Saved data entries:

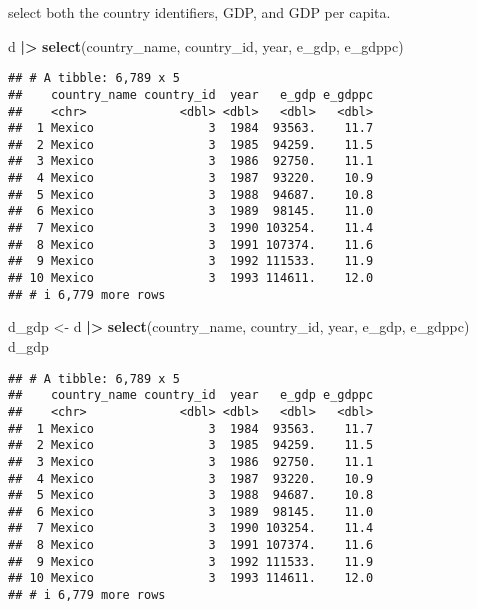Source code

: \documentclass[
]{article}
\newenvironment{Shaded}{\begin{snugshade}}{\end{snugshade}}
\newcommand{\FunctionTok}[1]{\textcolor[rgb]{0.13,0.29,0.53}{\textbf{#1}}}
\newcommand{\NormalTok}[1]{#1}
\newcommand{\OtherTok}[1]{\textcolor[rgb]{0.56,0.35,0.01}{#1}}
\newcommand{\SpecialCharTok}[1]{\textcolor[rgb]{0.81,0.36,0.00}{\textbf{#1}}}
\begin{document}
select both the country identifiers, GDP, and GDP per capita.

\begin{Shaded}
\begin{Highlighting}[]
\NormalTok{d }\SpecialCharTok{|\textgreater{}} \FunctionTok{select}\NormalTok{(country\_name, country\_id, year, e\_gdp, e\_gdppc)}
\end{Highlighting}
\end{Shaded}

\begin{verbatim}
## # A tibble: 6,789 x 5
##    country_name country_id  year   e_gdp e_gdppc
##    <chr>             <dbl> <dbl>   <dbl>   <dbl>
##  1 Mexico                3  1984  93563.    11.7
##  2 Mexico                3  1985  94259.    11.5
##  3 Mexico                3  1986  92750.    11.1
##  4 Mexico                3  1987  93220.    10.9
##  5 Mexico                3  1988  94687.    10.8
##  6 Mexico                3  1989  98145.    11.0
##  7 Mexico                3  1990 103254.    11.4
##  8 Mexico                3  1991 107374.    11.6
##  9 Mexico                3  1992 111533.    11.9
## 10 Mexico                3  1993 114611.    12.0
## # i 6,779 more rows
\end{verbatim}

\begin{Shaded}
\begin{Highlighting}[]
\NormalTok{d\_gdp }\OtherTok{\textless{}{-}}\NormalTok{ d }\SpecialCharTok{|\textgreater{}}
\FunctionTok{select}\NormalTok{(country\_name, country\_id, year, e\_gdp, e\_gdppc)}
\NormalTok{d\_gdp}
\end{Highlighting}
\end{Shaded}

\begin{verbatim}
## # A tibble: 6,789 x 5
##    country_name country_id  year   e_gdp e_gdppc
##    <chr>             <dbl> <dbl>   <dbl>   <dbl>
##  1 Mexico                3  1984  93563.    11.7
##  2 Mexico                3  1985  94259.    11.5
##  3 Mexico                3  1986  92750.    11.1
##  4 Mexico                3  1987  93220.    10.9
##  5 Mexico                3  1988  94687.    10.8
##  6 Mexico                3  1989  98145.    11.0
##  7 Mexico                3  1990 103254.    11.4
##  8 Mexico                3  1991 107374.    11.6
##  9 Mexico                3  1992 111533.    11.9
## 10 Mexico                3  1993 114611.    12.0
## # i 6,779 more rows
\end{verbatim}
\end{document}
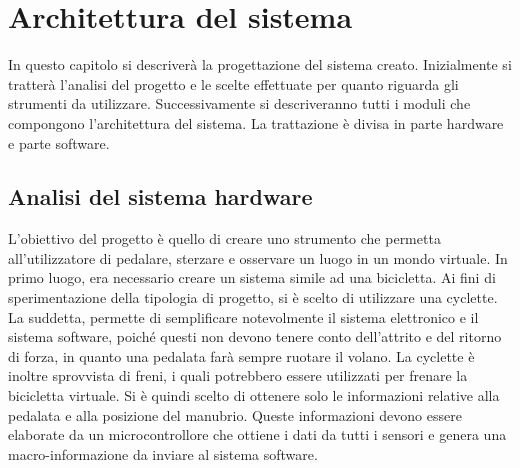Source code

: \chapter{Architettura del sistema}
\label{architettura}
\thispagestyle{empty}

\noindent In questo capitolo si descriverà la progettazione del sistema creato. Inizialmente si tratterà l'analisi del progetto e le scelte effettuate per quanto riguarda gli strumenti da utilizzare. Successivamente si descriveranno tutti i moduli che compongono l'architettura del sistema. La trattazione è divisa in parte hardware e parte software.
\section{Analisi del sistema hardware}
L'obiettivo del progetto è quello di creare uno strumento che permetta all'utilizzatore di pedalare, sterzare e osservare un luogo in un mondo virtuale. In primo luogo, era necessario creare un sistema simile ad una bicicletta. Ai fini di sperimentazione della tipologia di progetto, si è scelto di utilizzare una cyclette. La suddetta, permette di semplificare notevolmente il sistema elettronico e il sistema software, poiché questi non devono tenere conto dell'attrito e del ritorno di forza, in quanto una pedalata farà sempre ruotare il volano. La cyclette è inoltre sprovvista di freni, i quali potrebbero essere utilizzati per frenare la bicicletta virtuale. Si è quindi scelto di ottenere solo le informazioni relative alla pedalata e alla posizione del manubrio. Queste informazioni devono essere elaborate da un microcontrollore che ottiene i dati da tutti i sensori e genera una macro-informazione da inviare al sistema software.

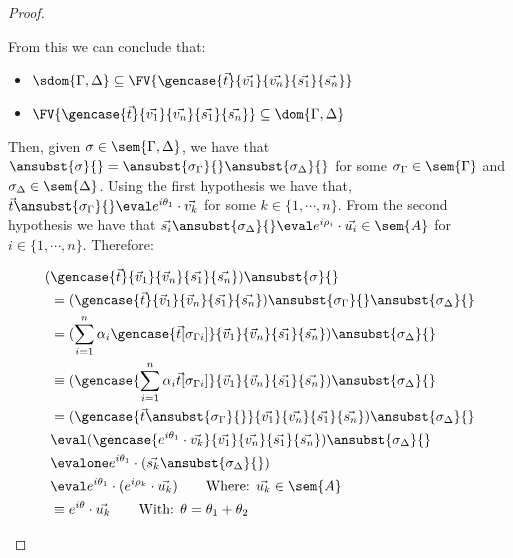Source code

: \begin{proof}
\begin{description}
    From this we can conclude that:
    
    \begin{itemize}
        \item $\sdom{\Gamma,\Delta}\subseteq \FV{\gencase{\vec{t}}{\vec{v_1}}{\vec {v_n}}{\vec{s_1}}{\vec{s_n}}}$
        \item $\FV{\gencase{\vec{t}}{\vec{v_1}}{\vec {v_n}}{\vec{s_1}}{\vec{s_n}}}\subseteq \dom{\Gamma,\Delta}$
    \end{itemize}


    
    Then, given $\sigma\in\sem{\Gamma,\Delta}$, we have that $\ansubst{\sigma}{}=\ansubst{\sigma_\Gamma}{}\ansubst{\sigma_\Delta}{}$ for some $\sigma_\Gamma\in\sem{\Gamma}$ and $\sigma_\Delta\in\sem{\Delta}$. Using the first hypothesis we have that, $\vec{t}\ansubst{\sigma_\Gamma}{}\eval e^{i\theta_1}\cdot\vec{v_k}$ for some $k\in\{1,\dotsb ,n\}$. From the second hypothesis we have that $\vec{s_i}\ansubst{\sigma_\Delta}{}\eval e^{i\rho_i}\cdot\vec{u_i}\in\sem{A}$ for $i\in\{1,\dotsb , n\}$. Therefore:

    \begin{align*}
        (&\gencase{\vec{t}}{\vec v_1}{\vec v_n}{\vec{s_1}}{\vec{s_n}})\ansubst{\sigma}{}\\ 
        &= (\gencase{\vec{t}}{\vec v_1}{\vec v_n}{\vec{s_1}}{\vec{s_n}})\ansubst{\sigma_\Gamma}{}\ansubst{\sigma_\Delta}{}\\
        &= (\sum_{i=1}^{n}\alpha_i \gencase{\vec{t}[\sigma_{\Gamma i}]}{\vec v_1}{\vec v_n}{\vec{s_1}}{\vec{s_n}})\ansubst{\sigma_\Delta}{} \\
        &\equiv (\gencase{\sum_{i=1}^{n} \alpha_i \vec{t}[\sigma_{\Gamma i}]}{\vec v_1}{\vec v_n}{\vec{s_1}}{\vec{s_n}})\ansubst{\sigma_\Delta}{}\\
        &=(\gencase{\vec{t}\ansubst{\sigma_\Gamma}{}}{\vec{v_1}}{\vec{v_n}}{\vec{s_1}}{\vec{s_n}})\ansubst{\sigma_\Delta}{}\\
        &\eval(\gencase{e^{i\theta_1}\cdot\vec{v_k}}{\vec{v_1}}{\vec{v_n}}{\vec{s_1}}{\vec{s_n}})\ansubst{\sigma_\Delta}{}\\
        &\evalone e^{i\theta_1}\cdot(\vec{s_k}\ansubst{\sigma_\Delta}{})\\
        &\eval e^{i\theta_1}\cdot(e^{i\rho_k}\cdot\vec{u_k})\qquad\text{Where: }\vec{u_k}\in\sem{A}\\
        &\equiv e^{i\theta}\cdot\vec{u_k}\qquad\text{With: }\theta=\theta_1 +\theta_2
    \end{align*}
    

\end{description}
\end{proof}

WHAT IS NEEDED | Could you give the number of lines in the data above that contain the string "FunctionTok", with no other words?

RESULT OF THIS TASK | 3